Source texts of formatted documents
::::::::::

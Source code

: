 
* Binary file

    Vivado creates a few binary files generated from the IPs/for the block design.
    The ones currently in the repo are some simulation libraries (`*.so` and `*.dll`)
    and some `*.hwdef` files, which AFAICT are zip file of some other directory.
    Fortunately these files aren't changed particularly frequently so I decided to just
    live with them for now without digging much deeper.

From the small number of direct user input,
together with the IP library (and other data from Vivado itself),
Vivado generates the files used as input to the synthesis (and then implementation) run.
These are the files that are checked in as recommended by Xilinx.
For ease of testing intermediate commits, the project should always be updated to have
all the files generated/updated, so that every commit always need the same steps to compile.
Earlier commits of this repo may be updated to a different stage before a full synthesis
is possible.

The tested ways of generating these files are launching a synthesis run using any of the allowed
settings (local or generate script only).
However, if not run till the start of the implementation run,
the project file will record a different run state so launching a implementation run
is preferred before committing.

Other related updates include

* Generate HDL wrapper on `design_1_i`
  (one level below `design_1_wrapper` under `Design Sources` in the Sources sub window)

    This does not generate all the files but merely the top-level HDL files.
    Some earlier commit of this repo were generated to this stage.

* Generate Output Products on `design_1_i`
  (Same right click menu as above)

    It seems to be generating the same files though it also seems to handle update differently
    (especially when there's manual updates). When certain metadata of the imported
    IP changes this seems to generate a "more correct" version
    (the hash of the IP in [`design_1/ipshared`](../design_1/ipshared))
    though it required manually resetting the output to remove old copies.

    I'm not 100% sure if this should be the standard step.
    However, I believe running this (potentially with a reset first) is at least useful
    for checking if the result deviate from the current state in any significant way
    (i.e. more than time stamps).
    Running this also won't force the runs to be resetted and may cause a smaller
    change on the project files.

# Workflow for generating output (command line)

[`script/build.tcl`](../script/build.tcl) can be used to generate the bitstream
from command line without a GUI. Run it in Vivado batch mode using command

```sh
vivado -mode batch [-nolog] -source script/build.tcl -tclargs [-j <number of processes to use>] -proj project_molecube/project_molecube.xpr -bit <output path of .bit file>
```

::::::::::

Take the lines from the start of the records through the line holding "However, I believe", both included, and please print them exactly, with nothing else.

Source code

: 
* Binary file

    Vivado creates a few binary files generated from the IPs/for the block design.
    The ones currently in the repo are some simulation libraries (`*.so` and `*.dll`)
    and some `*.hwdef` files, which AFAICT are zip file of some other directory.
    Fortunately these files aren't changed particularly frequently so I decided to just
    live with them for now without digging much deeper.

From the small number of direct user input,
together with the IP library (and other data from Vivado itself),
Vivado generates the files used as input to the synthesis (and then implementation) run.
These are the files that are checked in as recommended by Xilinx.
For ease of testing intermediate commits, the project should always be updated to have
all the files generated/updated, so that every commit always need the same steps to compile.
Earlier commits of this repo may be updated to a different stage before a full synthesis
is possible.

The tested ways of generating these files are launching a synthesis run using any of the allowed
settings (local or generate script only).
However, if not run till the start of the implementation run,
the project file will record a different run state so launching a implementation run
is preferred before committing.

Other related updates include

* Generate HDL wrapper on `design_1_i`
  (one level below `design_1_wrapper` under `Design Sources` in the Sources sub window)

    This does not generate all the files but merely the top-level HDL files.
    Some earlier commit of this repo were generated to this stage.

* Generate Output Products on `design_1_i`
  (Same right click menu as above)

    It seems to be generating the same files though it also seems to handle update differently
    (especially when there's manual updates). When certain metadata of the imported
    IP changes this seems to generate a "more correct" version
    (the hash of the IP in [`design_1/ipshared`](../design_1/ipshared))
    though it required manually resetting the output to remove old copies.

    I'm not 100% sure if this should be the standard step.
    However, I believe running this (potentially with a reset first) is at least useful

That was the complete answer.